フィリピン人材派遣事業の矛盾 | マニラではたらく社長のブログ

フィリピン人材派遣事業の矛盾

昨日より、我が地元である千葉県から、県会議員さんの一行がマニラに来訪。

通訳、案内役を兼ねてアテンドしているが、今日訪問したのは日本向けにフィリピン人のワーカーを派遣している会社さん。

千葉でも農業、畜産、水産、そして製造業系はやはり人材不足及び老齢化が著しい状況であるが、その改善策として、フィリピンの労働力を日本に派遣していく仕組みづくりについて協議した。

訪問した会社はかなりしっかりした派遣会社

http://chartreuseph.com

日本人の講師により、基本的な日本語をマスターさせた後に、日本の組合を通じて、労働者を派遣していく。


溶接工などの建設現場のワーカーをメインとし、農業などの労働者を派遣。施設で研修を受けている間は、一つ屋根の下で共同生活をして、合宿生活を行いながらチームワークを磨いていくような仕組みになっている。

研修期間中は、「技能実習生」のポロを着て、皆、頑張って研修。もう必死だ。。。

家がちゃんと投資して大学までの教育を受けた子達は、コールセンターなりの仕事の機会は出てくるが、こういったワーカーの子達は殆ど高卒。日本で言えば中卒。学歴がないので、フィリピンにいてはまず仕事には就けない。

教育水準が高くなってきたと言われるフィリピンだけど、実際はフィリピンの若者の大半は、この層に属する。なので、仕事に就けない人が余って余ってしょうがない。その層を、人手不足と老齢化、そして跡継ぎ不在でで大変な苦労をしている、日本の農家や畜産などに派遣していく仕組みは、需要と供給を完全にマッチさせたビジネスモデルで、双方にとって、確実に、WIN/WINの関係を築けることと思う。

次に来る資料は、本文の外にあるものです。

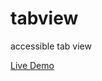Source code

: tabview
=======

accessible tab view

<a href="http://topcss.org/demo/tabview/tabview.html">Live Demo</div>
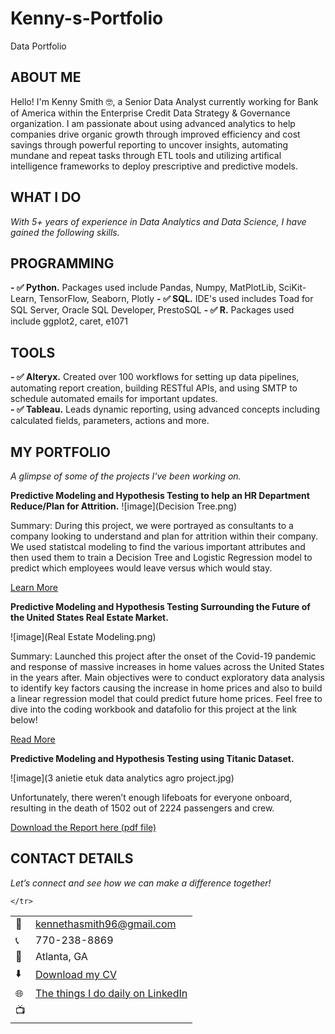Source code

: # Kenny-s-Portfolio
Data Portfolio

<!--Section 1: Introduce your self-->
## ABOUT ME

Hello! I'm Kenny Smith 🤓, a Senior Data Analyst currently working for Bank of America within the Enterprise Credit Data Strategy & Governance organization. I am passionate about using advanced analytics to help companies drive organic growth through improved efficiency and cost savings through powerful reporting to uncover insights, automating mundane and repeat tasks through ETL tools and utilizing artifical intelligence frameworks to deploy prescriptive and predictive models. 


<!--Mention your top/relevant skills here - core and soft skills-->
## WHAT I DO

*With 5+ years of experience in Data Analytics and Data Science, I have gained the following skills.*
## PROGRAMMING
**- ✅ Python.**
Packages used include Pandas, Numpy, MatPlotLib, SciKit-Learn, TensorFlow, Seaborn, Plotly 
**- ✅ SQL.**
IDE's used includes Toad for SQL Server, Oracle SQL Developer, PrestoSQL
**- ✅ R.**
Packages used include ggplot2, caret, e1071

## TOOLS
**- ✅ Alteryx.**
Created over 100 workflows for setting up data pipelines, automating report creation, building RESTful APIs, and using SMTP to schedule automated emails for important updates.  
**- ✅ Tableau.**
Leads dynamic reporting, using advanced concepts including calculated fields, parameters, actions and more. 


<!--Section 2: List 3-4 key projects-->
## MY PORTFOLIO 

*A glimpse of some of the projects I've been working on.*

**Predictive Modeling and Hypothesis Testing to help an HR Department Reduce/Plan for Attrition.**
![image](Decision Tree.png)

Summary: During this project, we were portrayed as consultants to a company looking to understand and plan for attrition within their company. We used statistcal modeling to find the various important attributes and then used them to train a Decision Tree and Logistic Regression model to predict which employees would leave versus which would stay. 


[Learn More](https://drive.google.com/drive/folders/1ilPszHCMcltSQQeigEya-av1lxLnHdla?usp=drive_link)

**Predictive Modeling and Hypothesis Testing Surrounding the Future of the United States Real Estate Market.**

![image](Real Estate Modeling.png)

Summary: Launched this project after the onset of the Covid-19 pandemic and response of massive increases in home values across the United States in the years after. Main objectives were to conduct exploratory data analysis to identify key factors causing the increase in home prices and also to build a linear regression model that could predict future home prices. Feel free to dive into the coding workbook and datafolio for this project at the link below!

[Read More](https://drive.google.com/drive/folders/1Ki2uTiqJPgr1ksEgQ4fXv2TIjd1eccV6?usp=drive_link)

**Predictive Modeling and Hypothesis Testing using Titanic Dataset.**

![image](3 anietie etuk data analytics agro project.jpg)

Unfortunately, there weren’t enough lifeboats for everyone onboard, resulting in the death of 1502 out of 2224 passengers and crew. 

<a href="17 How to Present Data to Executives by Anietie Etuk.pdf">Download the Report here (pdf file)</a>


## CONTACT DETAILS

*Let’s connect and see how we can make a difference together!*
<table>
  <tbody>
    <tr>
      <td>📧</td>
      <td><a href="mailto:kennethasmith96@gmail.com">kennethasmith96@gmail.com</a></td>
    </tr>
    <tr>
      <td>📞</td>
      <td>770-238-8869</td>
    </tr>
    <tr>
      <td>📍</td>
      <td>Atlanta, GA</td>
    </tr>
    <tr>
      <td>⬇️</td>
      <td><a href="https://github.com/KSmithJr/Kenny-s-Portfolio/blob/af7decba47fcba7f20eda0fe1a60ef8e0f6f2a87/Kenneth%20Smith%20Resume%202025-2026.pdf">Download my CV</a></td>
    </tr>
    <tr>
      <td>🌐</td>
      <td><a href="https://linkedin.com/in/etukanietie">The things I do daily on LinkedIn</a></td>
    </tr>
    <tr>
      <td>📺</td>
      
    </tr>
  </tbody>
</table>
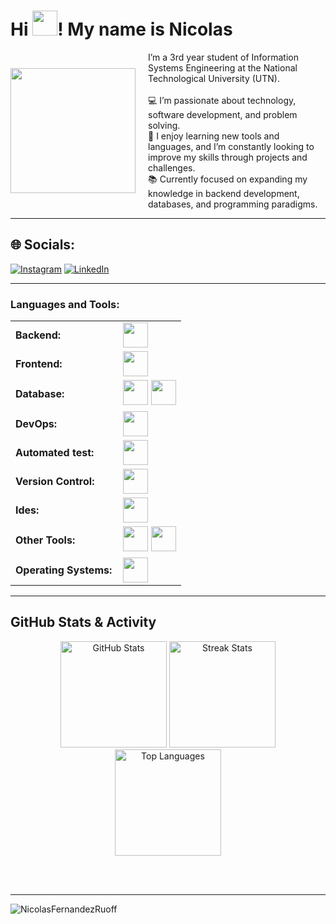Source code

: <h1>    Hi
        <img src="https://media.giphy.com/media/hvRJCLFzcasrR4ia7z/giphy.gif" width=40 />! 
        My name is Nicolas</h1> 
<div style="display: flex; align-items: center; gap: 20px;">
  <img src="https://media.giphy.com/media/O51MQ3DduOcGW6ofR3/giphy.gif" width="200" height="200" />
  <div>
    I’m a 3rd year student of Information Systems Engineering at the National Technological University (UTN).  
    <br><br>
    💻 I’m passionate about technology, software development, and problem solving.  
    <br>
    🚀 I enjoy learning new tools and languages, and I’m constantly looking to improve my skills through projects and challenges.  
    <br>
    📚 Currently focused on expanding my knowledge in backend development, databases, and programming paradigms.  
  </div>
</div>

---

## 🌐 Socials:
[![Instagram](https://img.shields.io/badge/Instagram-%23E4405F.svg?logo=Instagram&logoColor=white)](https://www.instagram.com/nico_f.r/)  [![LinkedIn](https://img.shields.io/badge/LinkedIn-%230077B5.svg?logo=linkedin&logoColor=white)](https://www.linkedin.com/in/nicolas-fernandez-ruoff-134629334/)

---


<h3 align="left">Languages and Tools:</h3>
<table>
    <tr>
        <td style="font-weight: bold; padding-right: 10px; vertical-align: center; border: none;">Backend:</td>
        <td><img height="40" src="https://skillicons.dev/icons?i=java,python,spring,maven,nodejs,express,haskell,ruby,c,cpp"/></td>
    </tr>
    <tr>
        <td style="font-weight: bold; padding-right: 10px; vertical-align: center;">Frontend:</td>
        <td><img height="40" src="https://skillicons.dev/icons?i=react,angular,bootstrap,html,css,js,ts,figma"/></td>
    </tr>
    <tr>
        <td style="font-weight: bold; padding-right: 10px; vertical-align: center; border: none;">Database:</td>
        <td>
            <img height="40" src="https://skillicons.dev/icons?i=mysql,mongodb"/>
            <img height="40" src="https://upload.wikimedia.org/wikipedia/en/b/bc/MSSQL_SSMS_21_icon.png"/>
        </td>
    </tr>
    <tr>
        <td style="font-weight: bold; padding-right: 10px; vertical-align: center; border: none;">DevOps:</td>
        <td><img height="40" src="https://skillicons.dev/icons?i=docker"/></td>
    </tr>
    <tr>
        <td style="font-weight: bold; padding-right: 10px; vertical-align: center; border: none;">Automated test:</td>
        <td><img height="40" src="https://skillicons.dev/icons?i=jest"/></td>
    </tr>
    <tr>
        <td style="font-weight: bold; padding-right: 10px; vertical-align: center; border: none;">Version Control:</td>
        <td><img height="40" src="https://skillicons.dev/icons?i=git,github"/></td>
    </tr>
    <tr>
        <td style="font-weight: bold; padding-right: 10px; vertical-align: center; border: none;">Ides:</td>
        <td><img height="40" src="https://skillicons.dev/icons?i=vscode,visualstudio,idea"/></td>
    </tr>
    <tr>
        <td style="font-weight: bold; padding-right: 10px; vertical-align: center; border: none;">Other Tools:</td>
        <td>
            <img height="40" src="https://skillicons.dev/icons?i=postman,firebase"/>
            <img height="40" src="https://upload.wikimedia.org/wikipedia/commons/a/ab/Swagger-logo.png"/>
        </td>
    </tr>
    <tr>
        <td style="font-weight: bold; padding-right: 10px; vertical-align: center; border: none;">Operating Systems:</td>
        <td><img height="40" src="https://skillicons.dev/icons?i=windows,linux"/></td>
    </tr>
</table>

---

## GitHub Stats & Activity

<div align="center">

<!-- GitHub Stats -->
<img src="https://github-readme-stats.vercel.app/api?username=NicolasFernandezRuoff&show_icons=true&theme=radical&hide_border=true&count_private=true" height="170" alt="GitHub Stats" />

<!-- Streak Stats -->
<img src="https://streak-stats.demolab.com?user=NicolasFernandezRuoff&theme=radical&hide_border=true" height="170" alt="Streak Stats" />

<!-- Top Languages -->
<img src="https://github-readme-stats.vercel.app/api/top-langs/?username=NicolasFernandezRuoff&theme=radical&hide_border=true&layout=compact" height="170" alt="Top Languages" />

<br><br>

--- 

<!-- Visit Counter -->
<p align="left"> 
  <img src="https://komarev.com/ghpvc/?username=NicolasFernandezRuoff&label=Profile%20views&color=0e75b6&style=flat" alt="NicolasFernandezRuoff" /> 
</p>

</div>


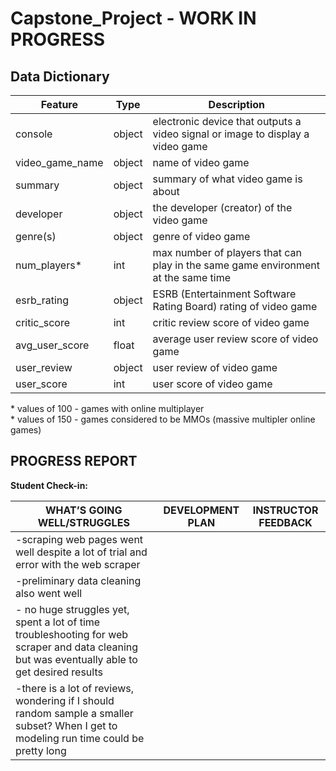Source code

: # Capstone_Project - WORK IN PROGRESS

## Data Dictionary
|Feature|Type|Description|
|---|---|---|
| console | object |electronic device that outputs a video signal or image to display a video game|
| video_game_name |object | name of video game|
| summary |object | summary of what video game is about|
| developer |object | the developer (creator) of the video game|
| genre(s) |object | genre of video game|
| num_players* | int| max number of players that can play in the same game environment at the same time|
| esrb_rating |object | ESRB (Entertainment Software Rating Board) rating of video game|
| critic_score |int| critic review score of video game|
| avg_user_score |float| average user review score of video game|
| user_review |object | user review of video game|
| user_score |int|user score of video game |

\* values of 100 - games with online multiplayer <br>
\* values of 150 - games considered to be MMOs (massive multipler online games)

## PROGRESS REPORT
**Student Check-in:**

|WHAT’S GOING WELL/STRUGGLES|DEVELOPMENT PLAN|INSTRUCTOR FEEDBACK|
|---------------------------|----------------|-------------------|
|-scraping web pages went well despite a lot of trial and error with the web scraper|   |      |
|-preliminary data cleaning also went well|                |                   |
|- no huge struggles yet, spent a lot of time troubleshooting for web scraper and data cleaning but was eventually able to get desired results  |                |                   |
|-there is a lot of reviews, wondering if I should random sample a smaller subset? When I get to modeling run time could be pretty long |                |                   |
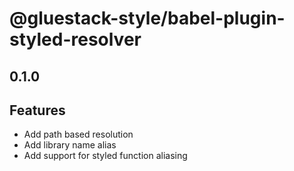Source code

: # @gluestack-style/babel-plugin-styled-resolver

## 0.1.0

## Features

- Add path based resolution
- Add library name alias
- Add support for styled function aliasing
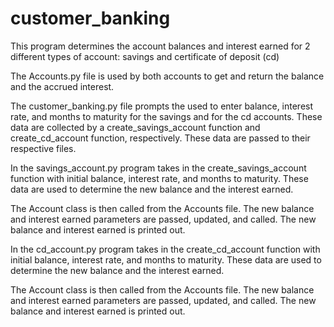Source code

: # customer_banking

This program determines the account balances and interest earned for 2 different types of account: savings and certificate of deposit (cd)

The Accounts.py file is used by both accounts to get and return the balance and the accrued interest.

The customer_banking.py file prompts the used to enter balance, interest rate, and months to maturity for the savings and for the cd accounts. These data are collected by a create_savings_account function and create_cd_account function, respectively. 
These data are passed to their respective files. 

In the savings_account.py program takes in the create_savings_account function with initial balance, interest rate, and months to maturity. These data are used to determine the new balance and the interest earned. 

The Account class is then called from the Accounts file. The new balance and interest earned parameters are passed, updated, and called. The new balance and interest earned is printed out.

In the cd_account.py program takes in the create_cd_account function with initial balance, interest rate, and months to maturity. These data are used to determine the new balance and the interest earned. 

The Account class is then called from the Accounts file. The new balance and interest earned parameters are passed, updated, and called. The new balance and interest earned is printed out.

が、ここに、二国間の法律面、制度面で大きな矛盾が発生している。

それは今の二国間の関係では、上の写真のように、あくまでも、

「技能実習生」

ということで、実習生、いわゆるインターンという取り扱いでしか、ビザが出せないことだ。基本一年契約で、MAXでもたったの三年。

一年経って、二年経って、ようやく仕事にも、環境にもなれて、言葉もバリバリ出来るようになった頃に強制的に帰国しないといけない。そして彼らは二度と戻って来れない。

実習生なので、実習期間として、一年くらいが妥当という制度なのか分からないが、実際は、完全な、

労働者

なんです。

来る人も、雇う側も労働者として認識しているのに、法律と制度だけが、インターン。バカな話だなと思う。

日本に来る前に一生懸命日本語も勉強し、来た後も一生懸命仕事をし、やっと慣れたと思ったら、強制帰国。

建前上、実習生という枠でしか来れないからだけど、これでは来る方も受ける方も不便でしょうがない。

帰国しても仕事がないから、帰りたくないので、強制的に帰らされる前に逃避する。で、後になって、オーバーステイが多いとかで問題視される。


日本の場合、制度や法律を変えることは容易ではないのは分かってはいるけど、矛盾点に皆が気づいている変えることが出来ない。


EPAなんかも、こういった部分の見直しをしっかり行い、中央政府がしっかりとしていかないことにはなかなか改善しない現象だろうね。


矛盾だらけでもったいないな、とつくづく感じました。